Halfway through this decade and nearly seven years after the Great Recession, Millennials are bouncing back—sort of.
In a new study released by Pew, researchers find that while Millennials—people who were born after 1981—are back to the pre-recession era unemployment levels of 7.7%, they haven’t been able to establish themselves as adults in other ways, like owning a home or getting married.
Richard Fry, an economist and lead author of the study, describes the situation as Millennials’ “failure to launch.” “I think the core is a bit of a puzzle with one clear consequence,” Fry told TIME. “There’s good news: the group that was hit the hardest—young adults—are now getting full-time jobs and earnings are tracking upwards. But the surprise is that with the recovery in the labor market, there are fewer young adults living independently.” (Living independently here is defined as heading a household; in other words, owning a home.)
When the recession hit, young people moved back into their parents’ house in droves, unemployed and without much hope for any future work. The thought process was that once the economy improved and Millennials returned to work, they’d scoot out of their parents lair.
But that hasn’t been the case, and economists aren’t sure why.

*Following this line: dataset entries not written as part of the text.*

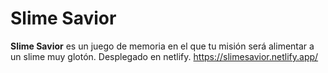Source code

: # Slime Savior

**Slime Savior** es un juego de memoria en el que tu misión será alimentar a un slime muy glotón.
Desplegado en netlify.
https://slimesavior.netlify.app/
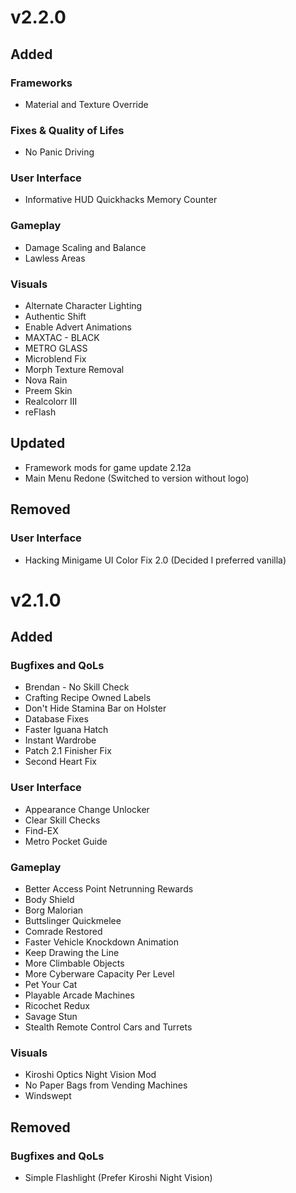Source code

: # v2.2.0
## Added
### Frameworks
- Material and Texture Override

### Fixes & Quality of Lifes
- No Panic Driving

### User Interface
- Informative HUD Quickhacks Memory Counter

### Gameplay
- Damage Scaling and Balance
- Lawless Areas

### Visuals
- Alternate Character Lighting
- Authentic Shift
- Enable Advert Animations
- MAXTAC - BLACK
- METRO GLASS
- Microblend Fix
- Morph Texture Removal
- Nova Rain
- Preem Skin
- Realcolorr III
- reFlash


## Updated
- Framework mods for game update 2.12a
- Main Menu Redone (Switched to version without logo)


## Removed
### User Interface
- Hacking Minigame UI Color Fix 2.0 (Decided I preferred vanilla)

# v2.1.0
## Added
### Bugfixes and QoLs
- Brendan - No Skill Check
- Crafting Recipe Owned Labels
- Don't Hide Stamina Bar on Holster
- Database Fixes
- Faster Iguana Hatch
- Instant Wardrobe
- Patch 2.1 Finisher Fix
- Second Heart Fix

### User Interface
- Appearance Change Unlocker
- Clear Skill Checks
- Find-EX
- Metro Pocket Guide

### Gameplay
- Better Access Point Netrunning Rewards
- Body Shield
- Borg Malorian
- Buttslinger Quickmelee
- Comrade Restored
- Faster Vehicle Knockdown Animation
- Keep Drawing the Line
- More Climbable Objects
- More Cyberware Capacity Per Level
- Pet Your Cat
- Playable Arcade Machines
- Ricochet Redux
- Savage Stun
- Stealth Remote Control Cars and Turrets

### Visuals
- Kiroshi Optics Night Vision Mod
- No Paper Bags from Vending Machines
- Windswept

## Removed
### Bugfixes and QoLs
- Simple Flashlight (Prefer Kiroshi Night Vision)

“Is it a good thing or a bad thing? I don’t know,” Fry said. He was also the author of a study three years ago that explored Millennials living and work situations using 2012 data, and he thought then that the explanation was clear. “My thought was, ‘Yeah, that’s true, the job market is crummy,'” he said. “My expectation was that as the labor market improves, more young people will strike out on their own, but that’s not the case.”

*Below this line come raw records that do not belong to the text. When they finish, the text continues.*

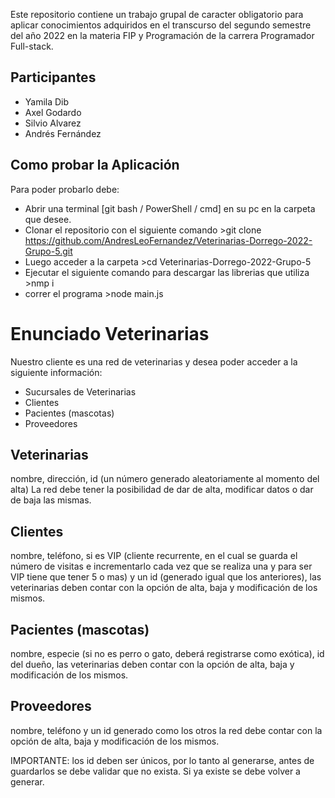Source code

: 
Este repositorio contiene un trabajo grupal de caracter obligatorio para aplicar conocimientos adquiridos en el transcurso del segundo semestre del año 2022 en la materia FIP y Programación de la carrera Programador Full-stack.

## Participantes 
- Yamila Dib
- Axel Godardo
- Silvio Alvarez
- Andrés Fernández

## Como probar la Aplicación 
Para poder probarlo debe:
- Abrir una terminal [git bash / PowerShell / cmd] en su pc en la carpeta que desee.
- Clonar el repositorio con el siguiente comando >git clone https://github.com/AndresLeoFernandez/Veterinarias-Dorrego-2022-Grupo-5.git
- Luego acceder a la carpeta >cd Veterinarias-Dorrego-2022-Grupo-5
- Ejecutar el siguiente comando para descargar las librerias que utiliza >nmp i 
- correr el programa >node main.js 


# Enunciado Veterinarias
Nuestro cliente es una red de veterinarias y desea poder acceder a la siguiente información:
 - Sucursales de Veterinarias
 - Clientes
 - Pacientes (mascotas)
 - Proveedores

## Veterinarias
nombre, dirección, id (un número generado aleatoriamente al momento del alta) La red debe tener la posibilidad de dar de alta, modificar datos o dar de baja las mismas.

## Clientes
nombre, teléfono, si es VIP (cliente recurrente, en el cual se guarda el número de visitas e incrementarlo cada vez que se realiza una y para ser VIP tiene que tener 5 o mas) y un id (generado igual que los anteriores), las veterinarias deben contar con la opción de alta, baja y modificación de los mismos.

## Pacientes (mascotas)
nombre, especie (si no es perro o gato, deberá registrarse como exótica), id del dueño, las veterinarias deben contar con la opción de alta, baja y modificación de los mismos.

## Proveedores
nombre, teléfono y un id generado como los otros la red debe contar con la opción de alta, baja y modificación de los mismos.

IMPORTANTE: los id deben ser únicos, por lo tanto al generarse, antes de guardarlos se debe validar que no exista. Si ya existe se debe volver a generar.

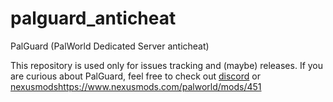 # palguard_anticheat
PalGuard (PalWorld Dedicated Server anticheat)

This repository is used only for issues tracking and (maybe) releases. If you are curious about PalGuard, feel free to check out [discord](https://discord.gg/palguard) or [nexusmods](https://www.nexusmods.com/palworld/mods/451)https://www.nexusmods.com/palworld/mods/451
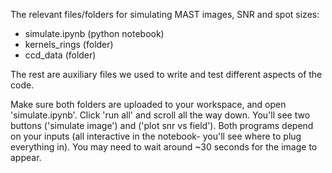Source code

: The relevant files/folders for simulating MAST images, SNR and spot sizes:
* simulate.ipynb (python notebook)
* kernels_rings (folder)
* ccd_data (folder)

The rest are auxiliary files we used to write and test different aspects of the code. 

Make sure both folders are uploaded to your workspace, and open 'simulate.ipynb'.
Click 'run all' and scroll all the way down. You'll see two buttons ('simulate image') and ('plot snr vs field').
Both programs depend on your inputs (all interactive in the notebook- you'll see where to plug everything in).
You may need to wait around ~30 seconds for the image to appear.


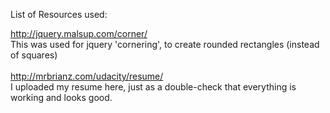 List of Resources used:

http://jquery.malsup.com/corner/<br>
This was used for jquery 'cornering', to create rounded rectangles (instead of squares)
<br><br>
http://mrbrianz.com/udacity/resume/<br>
I uploaded my resume here, just as a double-check that everything is working and looks good.

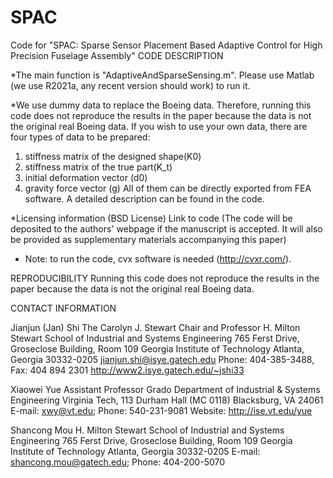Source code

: # SPAC
Code for "SPAC: Sparse Sensor Placement Based Adaptive Control for High Precision Fuselage Assembly" 
CODE DESCRIPTION 

*The main function is "AdaptiveAndSparseSensing.m". Please use Matlab (we use R2021a, any recent version should work) to run it.

*We use dummy data to replace the Boeing data. Therefore, running this code does not reproduce the results in the paper because the data is not the original real Boeing data. If you wish to use your own data, there are four types of data to be prepared:
1) stiffness matrix of the designed shape(K0)
2) stiffness matrix of the true part(K_t)
3) initial deformation vector (d0)
4) gravity force vector (g)
All of them can be directly exported from FEA software. A detailed description can be found in the code.


*Licensing information (BSD License)
Link to code (The code will be deposited to the authors' webpage if the manuscript is accepted. It will also be provided as supplementary materials accompanying this paper)


* Note: to run the code, cvx software is needed (http://cvxr.com/). 


REPRODUCIBILITY
Running this code does not reproduce the results in the paper because the data is not the original real Boeing data.


CONTACT INFORMATION 

Jianjun (Jan) Shi
The Carolyn J. Stewart Chair and Professor
H. Milton Stewart School of Industrial and Systems Engineering
765 Ferst Drive, Groseclose Building, Room 109
Georgia Institute of Technology
Atlanta, Georgia 30332-0205
jianjun.shi@isye.gatech.edu 
Phone:  404-385-3488, Fax:  404 894 2301
http://www2.isye.gatech.edu/~jshi33

Xiaowei Yue
Assistant Professor
Grado Department of Industrial & Systems Engineering
Virginia Tech, 113 Durham Hall (MC 0118)
Blacksburg, VA 24061
E-mail: xwy@vt.edu; Phone: 540-231-9081
Website: http://ise.vt.edu/yue

Shancong Mou
H. Milton Stewart School of Industrial and Systems Engineering
765 Ferst Drive, Groseclose Building, Room 109
Georgia Institute of Technology
Atlanta, Georgia 30332-0205
E-mail: shancong.mou@gatech.edu; Phone: 404-200-5070
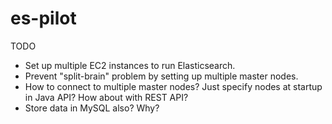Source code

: # es-pilot
TODO
* Set up multiple EC2 instances to run Elasticsearch.
* Prevent "split-brain" problem by setting up multiple master nodes.
* How to connect to multiple master nodes?  Just specify nodes at startup in Java API?  How about with REST API?
* Store data in MySQL also?  Why?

About 42.2 million 18-to-34 year olds are living away from home this year; 2007 numbers were just above 2015’s independent young adult population at 42.7 million. There are a few common characteristics of these Millennial householders; they are more likely to be women (72% compared to their male counterparts) and college-educated (86% of those with bachelors degrees were living independently compared to 75% of the same peer group holding only a high school education). Fry points to women getting in permanent romantic relationships earlier that either lead to marriage or cohabitation as the cause of this gender difference.
The consequences of Millennials still living at home go far beyond the household dynamics of adult children being at home with parents. Consider the housing sector, which has not recovered from the 2008 economic tumble. If more young adults had decided to take on home ownership, the economy may have improved more.
So how are Millennials most likely living if they’re not living at home? Probably with a roommate, or doubled up with a fellow adult who is not their spouse or partner, data suggests.
But having a roommate or living at home have real demographic effects for the future, Fry says. He goes back to two key facts: that people living independently tend to be better educated and that college educated people tend to delay marriage or not marry at all (though even Millennials with a high school education are not getting married as much as they used to.) That means that less educated Millennials are facing consequences in not just the job market, but beyond.
“There’s less sorting—that when the less educated do marry, they marry others who are also less educated,” he said. “That’s going to impact household income and economic wellbeing. That’s going to affect economic outcomes.”